- Exercise brief
Write the data out again exactly, with every picture removed.
═══
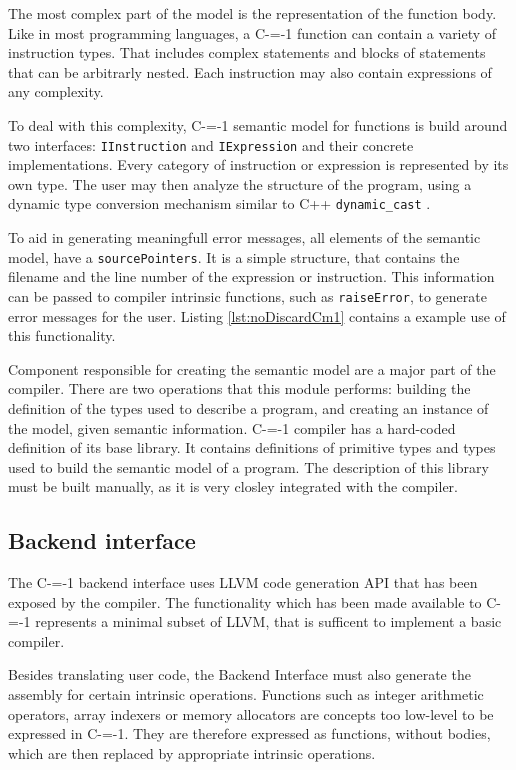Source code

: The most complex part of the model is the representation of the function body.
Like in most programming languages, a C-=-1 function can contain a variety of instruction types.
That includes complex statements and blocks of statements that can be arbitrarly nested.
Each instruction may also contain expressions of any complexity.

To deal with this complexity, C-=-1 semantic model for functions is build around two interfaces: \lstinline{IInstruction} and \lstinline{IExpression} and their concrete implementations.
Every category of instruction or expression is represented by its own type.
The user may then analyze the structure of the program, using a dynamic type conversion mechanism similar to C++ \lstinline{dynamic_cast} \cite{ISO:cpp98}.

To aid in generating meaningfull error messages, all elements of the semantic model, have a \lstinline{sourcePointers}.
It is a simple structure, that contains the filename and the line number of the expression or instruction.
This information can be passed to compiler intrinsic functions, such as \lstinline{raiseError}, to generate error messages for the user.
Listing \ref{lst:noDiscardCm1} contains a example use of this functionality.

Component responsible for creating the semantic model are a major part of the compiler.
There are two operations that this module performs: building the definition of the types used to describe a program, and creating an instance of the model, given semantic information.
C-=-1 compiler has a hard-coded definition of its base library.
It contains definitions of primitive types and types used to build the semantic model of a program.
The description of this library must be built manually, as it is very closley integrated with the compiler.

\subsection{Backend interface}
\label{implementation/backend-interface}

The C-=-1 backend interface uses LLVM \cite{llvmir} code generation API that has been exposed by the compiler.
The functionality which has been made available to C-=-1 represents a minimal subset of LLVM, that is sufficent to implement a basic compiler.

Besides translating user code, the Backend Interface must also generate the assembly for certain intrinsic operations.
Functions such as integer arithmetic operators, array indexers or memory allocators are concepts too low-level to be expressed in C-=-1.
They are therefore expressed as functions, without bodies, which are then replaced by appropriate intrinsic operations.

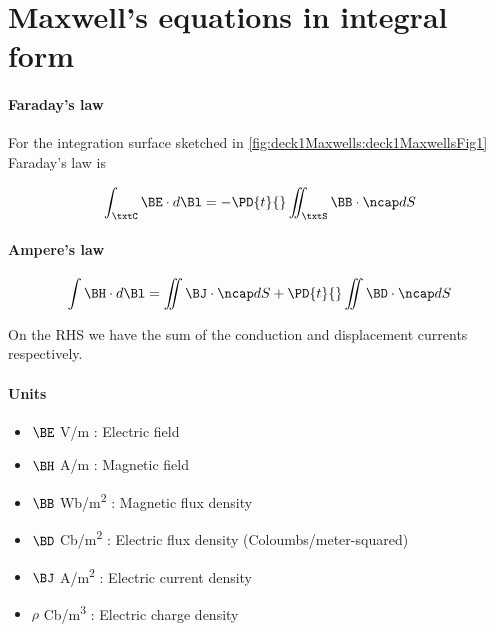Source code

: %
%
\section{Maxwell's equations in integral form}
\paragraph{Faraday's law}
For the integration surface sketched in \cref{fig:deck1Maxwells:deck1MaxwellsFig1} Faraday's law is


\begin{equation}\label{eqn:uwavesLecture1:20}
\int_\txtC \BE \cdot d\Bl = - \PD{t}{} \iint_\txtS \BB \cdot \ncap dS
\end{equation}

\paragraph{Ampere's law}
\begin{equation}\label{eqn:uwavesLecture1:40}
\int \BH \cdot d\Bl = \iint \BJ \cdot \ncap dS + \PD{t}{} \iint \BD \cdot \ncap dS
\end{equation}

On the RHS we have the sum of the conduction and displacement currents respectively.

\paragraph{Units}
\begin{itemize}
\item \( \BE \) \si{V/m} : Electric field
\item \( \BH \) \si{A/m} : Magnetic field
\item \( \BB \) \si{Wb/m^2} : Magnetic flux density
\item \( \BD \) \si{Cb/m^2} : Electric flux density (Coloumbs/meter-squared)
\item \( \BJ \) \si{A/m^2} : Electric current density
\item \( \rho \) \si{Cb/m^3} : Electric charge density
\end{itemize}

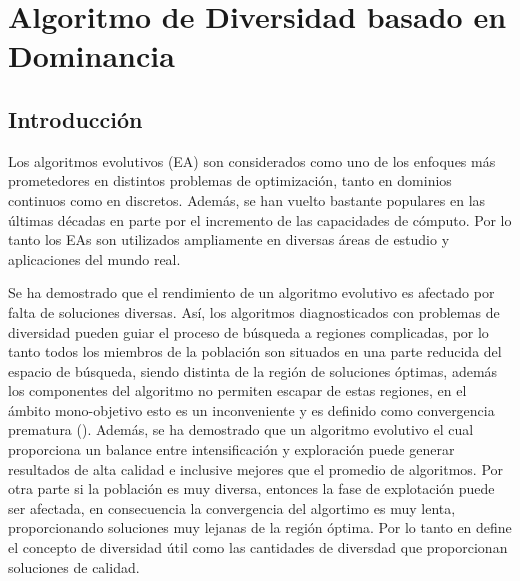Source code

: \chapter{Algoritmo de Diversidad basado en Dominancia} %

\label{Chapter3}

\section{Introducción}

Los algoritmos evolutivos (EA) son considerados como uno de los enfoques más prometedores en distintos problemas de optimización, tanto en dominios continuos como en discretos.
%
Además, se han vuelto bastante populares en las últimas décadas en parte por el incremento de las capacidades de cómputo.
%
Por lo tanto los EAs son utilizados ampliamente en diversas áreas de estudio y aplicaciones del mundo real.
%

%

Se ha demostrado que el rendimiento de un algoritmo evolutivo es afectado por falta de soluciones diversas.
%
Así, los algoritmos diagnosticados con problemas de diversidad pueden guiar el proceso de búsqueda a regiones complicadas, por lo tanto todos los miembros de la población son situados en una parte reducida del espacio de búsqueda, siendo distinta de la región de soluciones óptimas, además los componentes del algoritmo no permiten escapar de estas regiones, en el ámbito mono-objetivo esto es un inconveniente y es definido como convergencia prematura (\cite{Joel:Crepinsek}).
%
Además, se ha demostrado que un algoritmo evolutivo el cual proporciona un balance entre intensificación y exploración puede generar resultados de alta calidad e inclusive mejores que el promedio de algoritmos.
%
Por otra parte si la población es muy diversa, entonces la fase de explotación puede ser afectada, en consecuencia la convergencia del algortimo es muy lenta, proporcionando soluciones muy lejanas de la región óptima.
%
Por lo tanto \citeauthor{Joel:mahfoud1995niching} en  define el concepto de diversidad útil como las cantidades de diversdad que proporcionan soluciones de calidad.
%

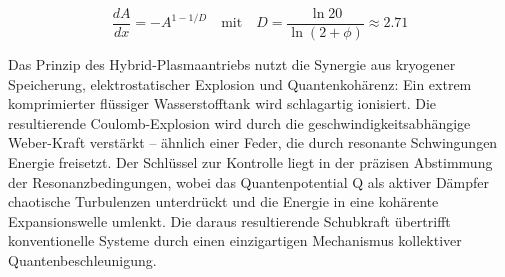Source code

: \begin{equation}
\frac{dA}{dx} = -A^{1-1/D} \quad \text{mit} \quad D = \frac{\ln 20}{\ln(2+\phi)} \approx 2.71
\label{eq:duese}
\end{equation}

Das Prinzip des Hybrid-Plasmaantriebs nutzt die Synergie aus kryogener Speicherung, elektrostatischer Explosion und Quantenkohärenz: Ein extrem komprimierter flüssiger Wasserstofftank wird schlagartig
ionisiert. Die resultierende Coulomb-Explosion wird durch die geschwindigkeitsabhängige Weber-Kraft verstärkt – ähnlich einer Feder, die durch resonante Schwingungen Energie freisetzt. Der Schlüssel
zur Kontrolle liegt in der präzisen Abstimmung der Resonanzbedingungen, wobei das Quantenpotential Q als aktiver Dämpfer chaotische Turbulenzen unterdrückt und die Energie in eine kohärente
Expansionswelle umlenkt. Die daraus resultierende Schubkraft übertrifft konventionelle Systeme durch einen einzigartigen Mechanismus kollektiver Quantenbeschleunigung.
═══
- Answer space
Source code

: The most complex part of the model is the representation of the function body.
Like in most programming languages, a C-=-1 function can contain a variety of instruction types.
That includes complex statements and blocks of statements that can be arbitrarly nested.
Each instruction may also contain expressions of any complexity.

To deal with this complexity, C-=-1 semantic model for functions is build around two interfaces: \lstinline{IInstruction} and \lstinline{IExpression} and their concrete implementations.
Every category of instruction or expression is represented by its own type.
The user may then analyze the structure of the program, using a dynamic type conversion mechanism similar to C++ \lstinline{dynamic_cast} \cite{ISO:cpp98}.

To aid in generating meaningfull error messages, all elements of the semantic model, have a \lstinline{sourcePointers}.
It is a simple structure, that contains the filename and the line number of the expression or instruction.
This information can be passed to compiler intrinsic functions, such as \lstinline{raiseError}, to generate error messages for the user.
Listing \ref{lst:noDiscardCm1} contains a example use of this functionality.

Component responsible for creating the semantic model are a major part of the compiler.
There are two operations that this module performs: building the definition of the types used to describe a program, and creating an instance of the model, given semantic information.
C-=-1 compiler has a hard-coded definition of its base library.
It contains definitions of primitive types and types used to build the semantic model of a program.
The description of this library must be built manually, as it is very closley integrated with the compiler.

\subsection{Backend interface}
\label{implementation/backend-interface}

The C-=-1 backend interface uses LLVM \cite{llvmir} code generation API that has been exposed by the compiler.
The functionality which has been made available to C-=-1 represents a minimal subset of LLVM, that is sufficent to implement a basic compiler.

Besides translating user code, the Backend Interface must also generate the assembly for certain intrinsic operations.
Functions such as integer arithmetic operators, array indexers or memory allocators are concepts too low-level to be expressed in C-=-1.
They are therefore expressed as functions, without bodies, which are then replaced by appropriate intrinsic operations.

Source code

: %
%
\section{Maxwell's equations in integral form}
\paragraph{Faraday's law}
For the integration surface sketched in \cref{fig:deck1Maxwells:deck1MaxwellsFig1} Faraday's law is


\begin{equation}\label{eqn:uwavesLecture1:20}
\int_\txtC \BE \cdot d\Bl = - \PD{t}{} \iint_\txtS \BB \cdot \ncap dS
\end{equation}

\paragraph{Ampere's law}
\begin{equation}\label{eqn:uwavesLecture1:40}
\int \BH \cdot d\Bl = \iint \BJ \cdot \ncap dS + \PD{t}{} \iint \BD \cdot \ncap dS
\end{equation}

On the RHS we have the sum of the conduction and displacement currents respectively.

\paragraph{Units}
\begin{itemize}
\item \( \BE \) \si{V/m} : Electric field
\item \( \BH \) \si{A/m} : Magnetic field
\item \( \BB \) \si{Wb/m^2} : Magnetic flux density
\item \( \BD \) \si{Cb/m^2} : Electric flux density (Coloumbs/meter-squared)
\item \( \BJ \) \si{A/m^2} : Electric current density
\item \( \rho \) \si{Cb/m^3} : Electric charge density
\end{itemize}

Source code

: \chapter{Algoritmo de Diversidad basado en Dominancia} %

\label{Chapter3}

\section{Introducción}

Los algoritmos evolutivos (EA) son considerados como uno de los enfoques más prometedores en distintos problemas de optimización, tanto en dominios continuos como en discretos.
%
Además, se han vuelto bastante populares en las últimas décadas en parte por el incremento de las capacidades de cómputo.
%
Por lo tanto los EAs son utilizados ampliamente en diversas áreas de estudio y aplicaciones del mundo real.
%

%

Se ha demostrado que el rendimiento de un algoritmo evolutivo es afectado por falta de soluciones diversas.
%
Así, los algoritmos diagnosticados con problemas de diversidad pueden guiar el proceso de búsqueda a regiones complicadas, por lo tanto todos los miembros de la población son situados en una parte reducida del espacio de búsqueda, siendo distinta de la región de soluciones óptimas, además los componentes del algoritmo no permiten escapar de estas regiones, en el ámbito mono-objetivo esto es un inconveniente y es definido como convergencia prematura (\cite{Joel:Crepinsek}).
%
Además, se ha demostrado que un algoritmo evolutivo el cual proporciona un balance entre intensificación y exploración puede generar resultados de alta calidad e inclusive mejores que el promedio de algoritmos.
%
Por otra parte si la población es muy diversa, entonces la fase de explotación puede ser afectada, en consecuencia la convergencia del algortimo es muy lenta, proporcionando soluciones muy lejanas de la región óptima.
%
Por lo tanto \citeauthor{Joel:mahfoud1995niching} en  define el concepto de diversidad útil como las cantidades de diversdad que proporcionan soluciones de calidad.
%

Source code

: \begin{equation}
\frac{dA}{dx} = -A^{1-1/D} \quad \text{mit} \quad D = \frac{\ln 20}{\ln(2+\phi)} \approx 2.71
\label{eq:duese}
\end{equation}

Das Prinzip des Hybrid-Plasmaantriebs nutzt die Synergie aus kryogener Speicherung, elektrostatischer Explosion und Quantenkohärenz: Ein extrem komprimierter flüssiger Wasserstofftank wird schlagartig
ionisiert. Die resultierende Coulomb-Explosion wird durch die geschwindigkeitsabhängige Weber-Kraft verstärkt – ähnlich einer Feder, die durch resonante Schwingungen Energie freisetzt. Der Schlüssel
zur Kontrolle liegt in der präzisen Abstimmung der Resonanzbedingungen, wobei das Quantenpotential Q als aktiver Dämpfer chaotische Turbulenzen unterdrückt und die Energie in eine kohärente
Expansionswelle umlenkt. Die daraus resultierende Schubkraft übertrifft konventionelle Systeme durch einen einzigartigen Mechanismus kollektiver Quantenbeschleunigung.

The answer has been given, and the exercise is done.